Sorry for joining the discussion late, as I missed this originally. As I mentioned in
YARN-5290, having the RM wait until the NM confirms container release can unnecessarily slow down subsequent allocations on other nodes due to scheduler limits (user limit, queue limit, etc.). We could leverage some form of the NM queuing, but I agree it could be confusing when the AM launches a container and it doesn't appear to be active afterwards when querying the node.
We could have the RM wait until it receives hard confirmation from the NM before it releases the resources associated with a container, but that would needlessly slow down scheduling in some cases. For example, if a user is at the scheduler user limit but releases a container on node A, I don't see why we have to wait until that container is confirmed dead over two subsequent NM heartbeats (one to tell the NM to shoot it and another to confirm its dead) before allowing the user to allocate another container of the same size on node B. However I do think it's bad for us to allocate the new container on the same node as the released one since we can accidentally overwhelm the node if the old container isn't cleaned up fast enough.
Therefore I propose that we go ahead and let the scheduler queues and user limit computations update immediately so other nodes can be scheduled, but we don't release the resources in the SchedulerNode itself until the node confirms a previously running container is dead. IMHO if the RM ever sees a container in the RUNNING state on a node, it should never think that node has freed the resources for that container until the node itself says that container has completed.
Here's a prototype patch against branch-2.7 that is similar to what we're using internally to work around this issue. It goes ahead and releases the resources for running containers in the scheduler bookkeeping (i.e.: cluster resource, queues, user limits, etc.) but not in the SchedulerNode. So the RM could allocate those resources elsewhere but not on the current node until the node reports the container as completed.
NOTE: with any of these "wait until the node says the container is done" approaches it's important to get the fix for
YARN-5197 or if the NM ever skips sending a container completion event the RM will leak those resources on the node.

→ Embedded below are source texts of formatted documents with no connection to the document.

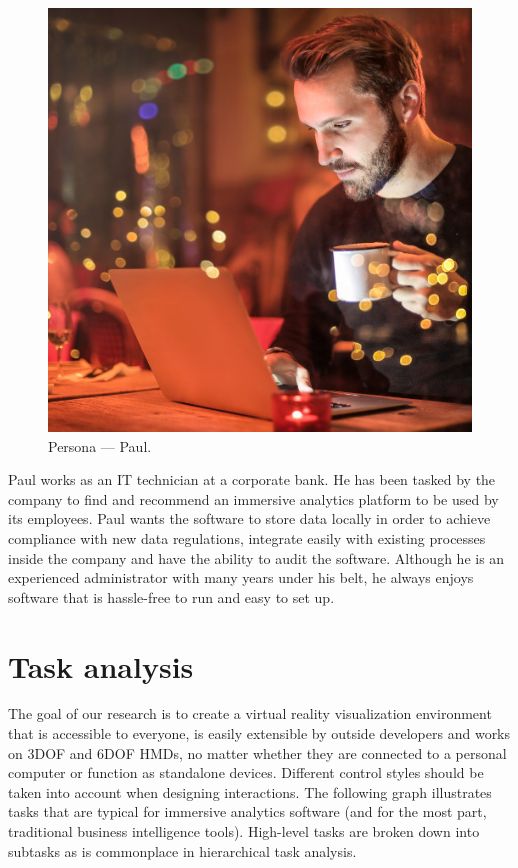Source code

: \documentclass[thesis=M,english,hidelinks]{FITthesisXE}[2012/06/26]
\begin{document}
\begin{figure}[ht]
\centering
\includegraphics[scale=0.15]{persona_paul}
\caption{Persona --- Paul.}
\label{fig:persona_paul}
\end{figure}

Paul works as an IT technician at a corporate bank. He has been tasked by the company to find and recommend an immersive analytics platform to be used by its employees. Paul wants the software to store data locally in order to achieve compliance with new data regulations, integrate easily with existing processes inside the company and have the ability to audit the software. Although he is an experienced administrator with many years under his belt, he always enjoys software that is hassle-free to run and easy to set up.

\section{Task analysis}

The goal of our research is to create a virtual reality visualization environment that is accessible to everyone, is easily extensible by outside developers and works on 3DOF and 6DOF HMDs, no matter whether they are connected to a personal computer or function as standalone devices. Different control styles should be taken into account when designing interactions. The following graph illustrates tasks that are typical for immersive analytics software (and for the most part, traditional business intelligence tools). High-level tasks are broken down into subtasks as is commonplace in hierarchical task analysis.\autocite{hta}
\end{document}
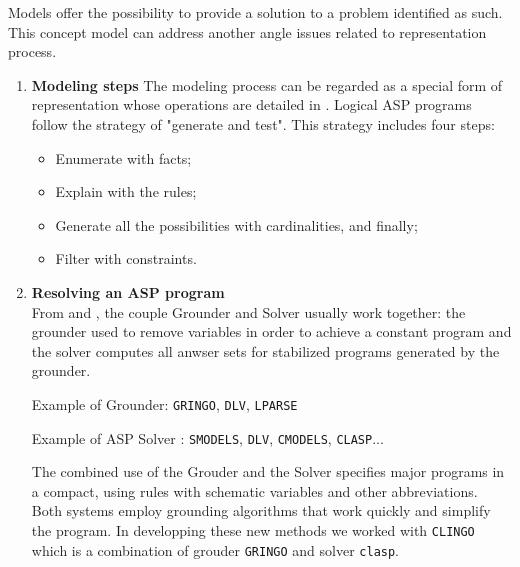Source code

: Models offer the possibility to provide a solution to a problem identified as such. This concept model can address another angle issues related to representation process.

\begin{enumerate}
\item\textbf{ Modeling steps}
The modeling process can be regarded as a special form of representation whose operations are detailed in \cite{baral2003knowledge}. Logical ASP programs follow the strategy of "generate and test". This strategy includes four steps:

\begin{itemize}
\item Enumerate with facts;
\item Explain with the rules;
\item Generate all the possibilities with cardinalities, and finally;
\item Filter with constraints.
\end{itemize}

\item \textbf{ Resolving an ASP program} \\
From \cite{Vladimir} and \cite{AnsPrologAPE}, the couple Grounder and Solver usually work together: the grounder used to remove variables in order to achieve a constant program and the solver computes all anwser sets for stabilized programs generated by the grounder.

Example of Grounder: \texttt{GRINGO}, \texttt{DLV}, \texttt{LPARSE}

Example of ASP Solver : \texttt{SMODELS}, \texttt{DLV}, \texttt{CMODELS}, \texttt{CLASP}...


The combined use of the Grouder and the Solver specifies major programs in a compact, using rules with schematic variables and other abbreviations. Both systems employ grounding algorithms that work quickly and simplify the program. In developping these new methods we worked with \texttt{CLINGO} which is a combination of grouder \texttt{GRINGO} and solver \texttt{clasp}.

\end{enumerate}

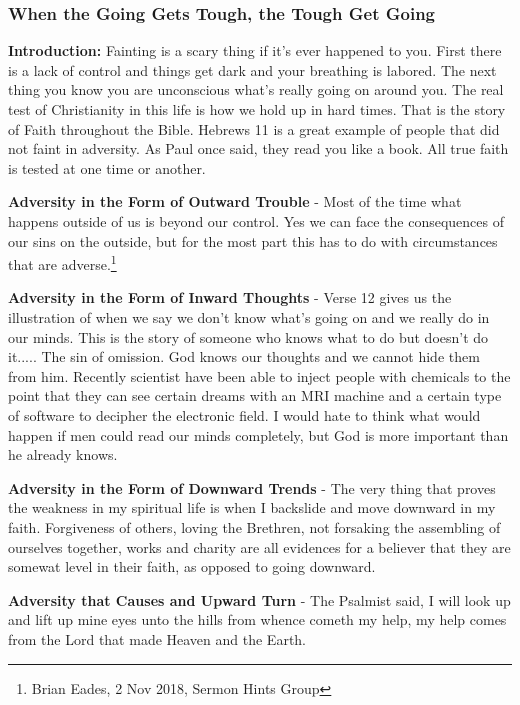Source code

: \subsubsection{When the Going Gets Tough, the Tough Get Going}
\textbf{Introduction:} Fainting is a scary thing if it's ever happened to you. First there is a lack of control and things get dark and your breathing is labored. The next thing you know you are unconscious what's really going on around you. The real test of Christianity in this life is how we hold up in hard times. That is the story of Faith throughout the Bible. Hebrews 11 is a great example of people that did not faint in adversity. As Paul once said, they read you like a book.  All true faith is tested at one time or another.\\
\begin{compactenum}[I.][5]
    \item \textbf{Adversity in the Form of Outward Trouble} - Most of the time what happens outside of us is beyond our control. Yes we can face the consequences of our sins on the outside, but for the most part this has to do with circumstances that are adverse.\footnote{Brian Eades, 2 Nov 2018, Sermon Hints Group}
    \item \textbf{Adversity in the Form of Inward Thoughts} - Verse 12 gives us the illustration of when we say we don't know what's going on and we really do in our minds. This is the story of someone who knows what to do but doesn't do it..... The sin of omission. God knows our thoughts and we cannot hide them from him. Recently scientist have been able to inject people with chemicals to the point that they can see certain dreams with an MRI machine and a certain type of software to decipher the electronic field. I would hate to think what would happen if men could read our minds completely, but God is more important than he already knows.
    \item \textbf{Adversity in the Form of Downward Trends} - The very thing that proves the weakness in my spiritual life is when I backslide and move downward in my faith.  Forgiveness of others, loving the Brethren, not forsaking the assembling of ourselves together, works and charity are all evidences for a believer that they are somewat level in their faith, as opposed to going downward.
    \item \textbf{Adversity that Causes and Upward Turn} - The Psalmist said, I will look up and lift up mine eyes unto the hills from whence cometh my help, my help comes from the Lord that made Heaven and the Earth.
\end{compactenum}

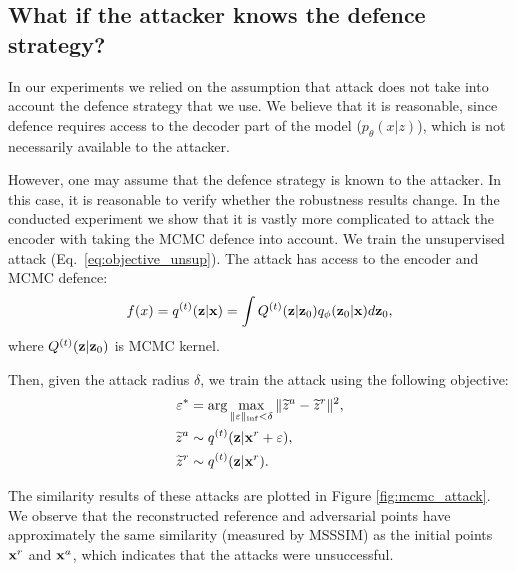 \newpage

\subsection{What if the attacker knows the defence strategy?} \label{appendix:attack_mcmc}
In our experiments we relied on the assumption that attack does not take into account the defence strategy that we use. We believe that it is reasonable, since defence requires access to the decoder part of the model ($p_{\theta}(x|z)$), which is not necessarily available to the attacker. 

However, one may assume that the defence strategy is known to the attacker. In this case, it is reasonable to verify whether the robustness results change. In the conducted experiment we show that it is vastly more complicated to attack the encoder with taking the MCMC defence into account. We train the unsupervised attack (Eq.~\ref{eq:objective_unsup}). The attack has access to the encoder and MCMC defence:
\begin{equation}
f(x) = q^{(t)}({\mathbf{z}}|{\mathbf{x}}) = \int Q^{(t)}({\mathbf{z}}|{\mathbf{z}}_0) q_{\phi}({\mathbf{z}}_0|{\mathbf{x}}) d{\mathbf{z}}_0,
\end{equation}
where $Q^{(t)}({\mathbf{z}}|{\mathbf{z}}_0)$ is MCMC kernel. 

Then, given the attack radius $\delta$, we train the attack using the following objective:
\begin{align}
    \varepsilon^* &= \arg\max_{\|\varepsilon\|_{\inf} < \delta}\|\widetilde{z}^a - \widetilde{z}^r\|^2, \\
    \widetilde{z}^a &\sim q^{(t)}(\rvz|\rvx^r + \varepsilon), \label{eq:z_a_mcmc}\\
    \widetilde{z}^r &\sim q^{(t)}(\rvz|\rvx^r). \label{eq:z_r_mcmc}
\end{align}

The similarity results of these attacks are plotted in Figure \ref{fig:mcmc_attack}. We observe that the reconstructed reference and adversarial points have approximately the same similarity (measured by MSSSIM) as the initial points ${\mathbf{x}}^r$ and ${\mathbf{x}}^a$, which indicates that the attacks were unsuccessful. 


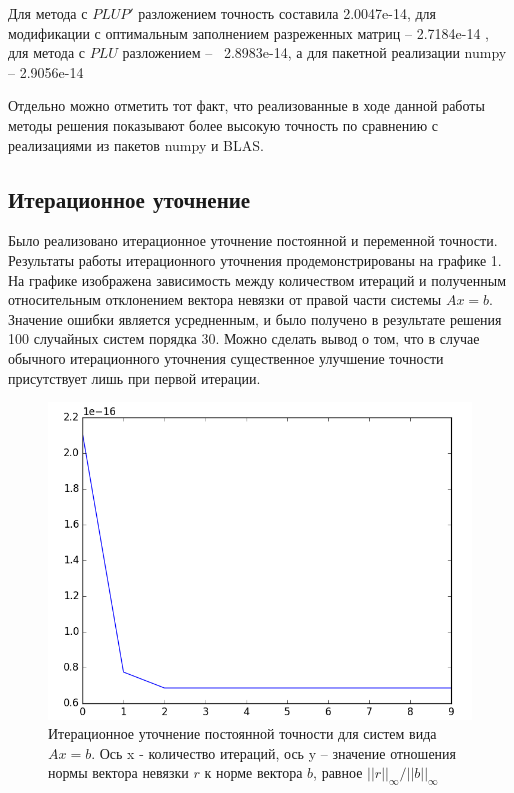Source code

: Для метода с $PLUP'$ разложением точность составила 2.0047e-14, 
для модификации с оптимальным заполнением разреженных матриц – 2.7184e-14 ,
для метода с $PLU$ разложением –  2.8983e-14,
 а для пакетной реализации numpy –  2.9056e-14

Отдельно можно отметить тот факт, что реализованные в ходе данной работы методы решения показывают более высокую точность по сравнению с реализациями из пакетов numpy и BLAS.

\subsection{Итерационное уточнение}

Было реализовано итерационное уточнение постоянной и переменной точности. Результаты работы итерационного уточнения продемонстрированы на графике 1. На графике изображена зависимость между количеством итераций и полученным относительным отклонением вектора невязки от правой части системы $Ax=b$. Значение ошибки является усредненным, и было получено в результате решения 100 случайных систем порядка 30. Можно сделать вывод о том, что в случае обычного итерационного уточнения существенное улучшение точности присутствует лишь при первой итерации.
  
\begin{figure}[ht]
\includegraphics[width=\textwidth,height=\textheight,keepaspectratio]{iterative_refinement_crop}
\caption{Итерационное уточнение постоянной точности для систем вида $Ax=b$. Ось x - количество итераций, ось y – значение отношения нормы вектора невязки $r$ к норме вектора $b$, равное  $||r||_{\infty} / ||b||_{\infty}$}
\end{figure}

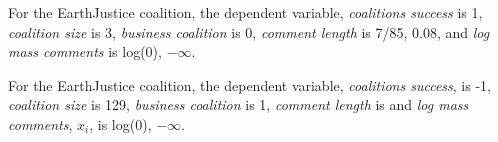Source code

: \documentclass[
      12pt,
        ]{article}
\begin{document}
For the EarthJustice coalition, the dependent variable, \emph{coalitions success} is 1, \emph{coalition size} is 3, \emph{business coalition} is 0, \emph{comment length} is 7/85, 0.08, and \emph{log mass comments} is log(0), \ensuremath{-\infty{}}.

For the EarthJustice coalition, the dependent variable, \emph{coalitions success}, is -1, \emph{coalition size} is 129, \emph{business coalition} is 1, \emph{comment length} is and \emph{log mass comments}, \(x_i\), is log(0), \ensuremath{-\infty{}}.
\newpage
\singlespacing 
                    \renewcommand\refname{Pre-analysis} 
               
  
\end{document}
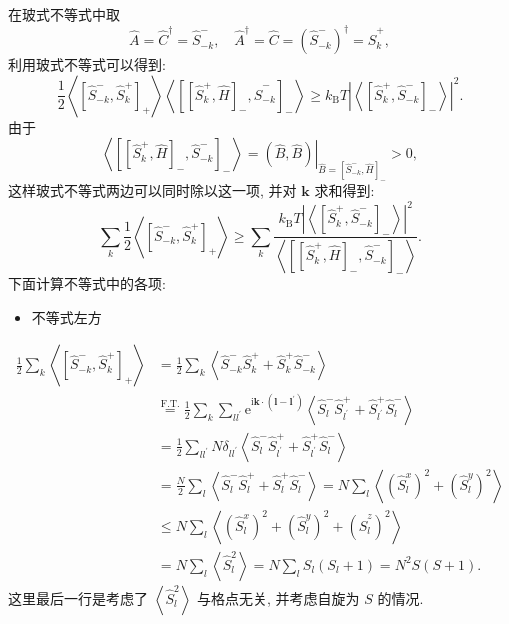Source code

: 在玻式不等式中取
\begin{equation}
\hat{A}=\hat{C}^{\dagger}=\hat{S}_{-k}^{-}, \quad \hat{A}^{\dagger}=\hat{C}=\left(\hat{S}_{-k}^{-}\right)^{\dagger}=\hat{S}_{k}^{+},
\end{equation}
利用玻式不等式可以得到:
\begin{equation}
\frac{1}{2}\left\langle\left[\hat{S}_{-k}^{-}, \hat{S}_{k}^{+}\right]_{+}\right\rangle\left\langle\left[\left[\hat{S}_{k}^{+}, \hat{H}\right]_{-}, \hat{S}_{-k}^{-}\right]_{-}\right\rangle \geqslant k_{\mathrm{B}} T\left|\left\langle\left[\hat{S}_{k}^{+}, \hat{S}_{-k}^{-}\right]_{-}\right\rangle\right|^{2} .
\end{equation}
由于
\begin{equation}
\left\langle\left[\left[\hat{S}_{k}^{+}, \hat{H}\right]_{-}, \hat{S}_{-k}^{-}\right]_{-}\right\rangle=\left.(\hat{B}, \hat{B})\right|_{\hat{B}=\left[\hat{S}_{-k}^{-}, \hat{H}\right]_{-}}>0,
\end{equation}
这样玻式不等式两边可以同时除以这一项, 并对 $\boldsymbol{k}$ 求和得到:
\begin{equation}
\sum_{k} \frac{1}{2}\left\langle\left[\hat{S}_{-k}^{-}, \hat{S}_{k}^{+}\right]_{+}\right\rangle \geqslant \sum_{k} \frac{k_{\mathrm{B}} T\left|\left\langle\left[\hat{S}_{k}^{+}, \hat{S}_{-k}^{-}\right]_{-}\right\rangle\right|^{2}}{\left\langle\left[\left[\hat{S}_{k}^{+}, \hat{H}\right]_{-}, \hat{S}_{-k}^{-}\right]_{-}\right\rangle}.
\end{equation}
下面计算不等式中的各项:
\begin{itemize}
\item 不等式左方
\end{itemize}
\begin{align}
\frac{1}{2} \sum_{k}\left\langle\left[\hat{S}_{-k}^{-}, \hat{S}_{k}^{+}\right]_{+}\right\rangle &=\frac{1}{2} \sum_{k}\left\langle\hat{S}_{-k}^{-} \hat{S}_{k}^{+}+\hat{S}_{k}^{+} \hat{S}_{-k}^{-}\right\rangle \nonumber\\
&\stackrel{\text {F.T.}}{=} \frac{1}{2} \sum_{k} \sum_{l l^{\prime}} \mathrm{e}^{\mathrm{i} \boldsymbol{k} \cdot\left(\boldsymbol{l}-\boldsymbol{l}^{\prime}\right)}\left\langle\hat{S}_{l}^{-} \hat{S}_{l^{\prime}}^{+}+\hat{S}_{l^{\prime}}^{+} \hat{S}_{l}^{-}\right\rangle\nonumber\\
&=\frac{1}{2} \sum_{l l^{\prime}} N \delta_{l l^{\prime}}\left\langle\hat{S}_{l}^{-} \hat{S}_{l^{\prime}}^{+}+\hat{S}_{l^{\prime}}^{+} \hat{S}_{l}^{-}\right\rangle \nonumber\\
&=\frac{N}{2} \sum_{l}\left\langle\hat{S}_{l}^{-} \hat{S}_{l}^{+}+\hat{S}_{l}^{+} \hat{S}_{l}^{-}\right\rangle=N \sum_{l}\left\langle\left(\hat{S}_{l}^{x}\right)^{2}+\left(\hat{S}_{l}^{y}\right)^{2}\right\rangle \nonumber\\
& \leqslant N \sum_{l}\left\langle\left(\hat{S}_{l}^{x}\right)^{2}+\left(\hat{S}_{l}^{y}\right)^{2}+\left(\hat{S}_{l}^{z}\right)^{2}\right\rangle \nonumber\\
&=N \sum_{l}\left\langle\hat{S}_{l}^{2}\right\rangle=N \sum_{l} S_{l}\left(S_{l}+1\right)=N^{2} S(S+1).
\end{align}
这里最后一行是考虑了 $\left\langle\hat{S}_{l}^{2}\right\rangle$ 与格点无关, 并考虑自旋为 $S$ 的情况.

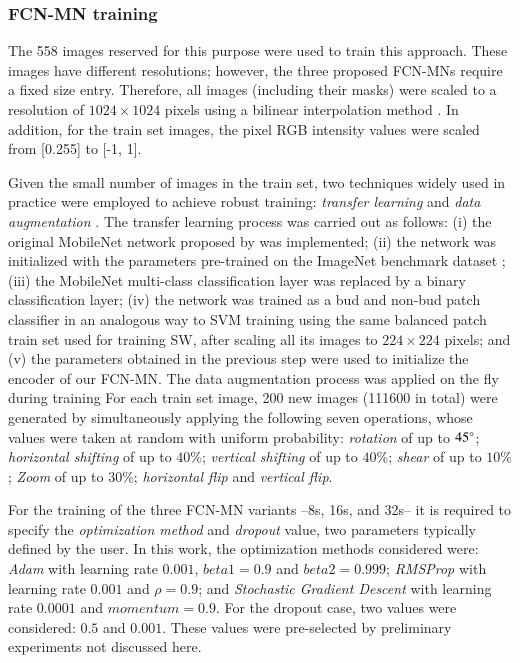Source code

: \documentclass[a4paper,authoryear,review]{elsarticle}
\begin{document}
	\subsubsection{FCN-MN training}
	\label{sec:fcntrain}
	
	The 558 images reserved for this purpose were used to train this approach. These images have different resolutions; however, the three proposed FCN-MNs require a fixed size entry. Therefore, all images (including their masks) were scaled to a resolution of $1024 \times 1024$ pixels using a bilinear interpolation method \citep{han2013comparison}. In addition, for the train set images, the pixel RGB intensity values were scaled from [0.255] to [-1, 1].
	
	Given the small number of images in the train set, two techniques widely used in practice were employed to achieve robust training: \emph{transfer learning} \citep{pan2009survey} and \emph{data augmentation} \citep{shorten2019survey}. The transfer learning process was carried out as follows: (i) the original  MobileNet network proposed by \citet{howard2017mobilenets} was implemented; (ii) the network was initialized with the parameters pre-trained on the ImageNet benchmark dataset \citep{kornblith2019better}; (iii) the MobileNet multi-class classification layer was replaced by a binary classification layer; (iv) the network was trained as a bud and non-bud patch classifier in an analogous way to SVM training using the same balanced patch train set used for training SW, after scaling all its images to $224 \times 224$ pixels; and (v) the parameters obtained in the previous step were used to initialize the encoder of our FCN-MN. The data augmentation process was applied on the fly during training For each train set image, 200 new images (111600 in total) were generated by simultaneously applying the following seven operations, whose values were taken at random with uniform probability: \emph{rotation} of up to $45\degree$; \emph{horizontal shifting} of up to $40\%$; \emph{vertical shifting} of up to $40\%$; \emph{shear} of up to $10\%$; \emph{Zoom} of up to $30\%$;  \emph{horizontal flip} and \emph{vertical flip}. 
	
	For the training of the three  FCN-MN variants --8s, 16s, and 32s-- it is required to specify the \emph{optimization method} and \emph{dropout} value, two parameters typically defined by the user. In this work, the optimization methods considered were: \emph{Adam} with learning rate $0.001$, $beta1 = 0.9$ and $beta2 = 0.999$; \emph{RMSProp} with learning rate $0.001$ and $\rho = 0.9$; and \emph{Stochastic Gradient Descent} with learning rate $0.0001$ and $momentum = 0.9$. For the dropout case, two values were considered: $0.5$ and $0.001$. These values were pre-selected by preliminary experiments not discussed here.
	
\end{document}
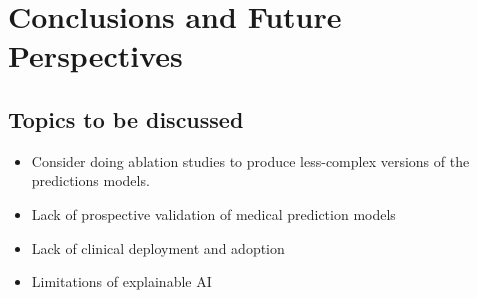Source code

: \chapter{Conclusions and Future Perspectives}
\label{conclusions}

\section{Topics to be discussed}
\begin{itemize}
    \item Consider doing ablation studies to produce less-complex versions
        of the predictions models.
    \item Lack of prospective validation of medical prediction models
    \item Lack of clinical deployment and adoption 
    \item Limitations of explainable AI
\end{itemize}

There is an interesting corner case where the RM has handed out a container to an AM (i.e.: container is in the ACQUIRED state) but it hasn't seen it running on a node yet. If the container is killed by the RM or AM, there's still a chance where the container could appear on the node after the RM has considered those resources freed. We'll have to decide how to handle that race. One way to solve it is to assume the container resources could still be "used" until it has had a chance to tell the NM that the container token for that container is no longer valid and confirmed in a subsequent NM heartbeat that the container has not appeared since. Maybe there's a simpler/faster way to safely free the containers resources for that race condition?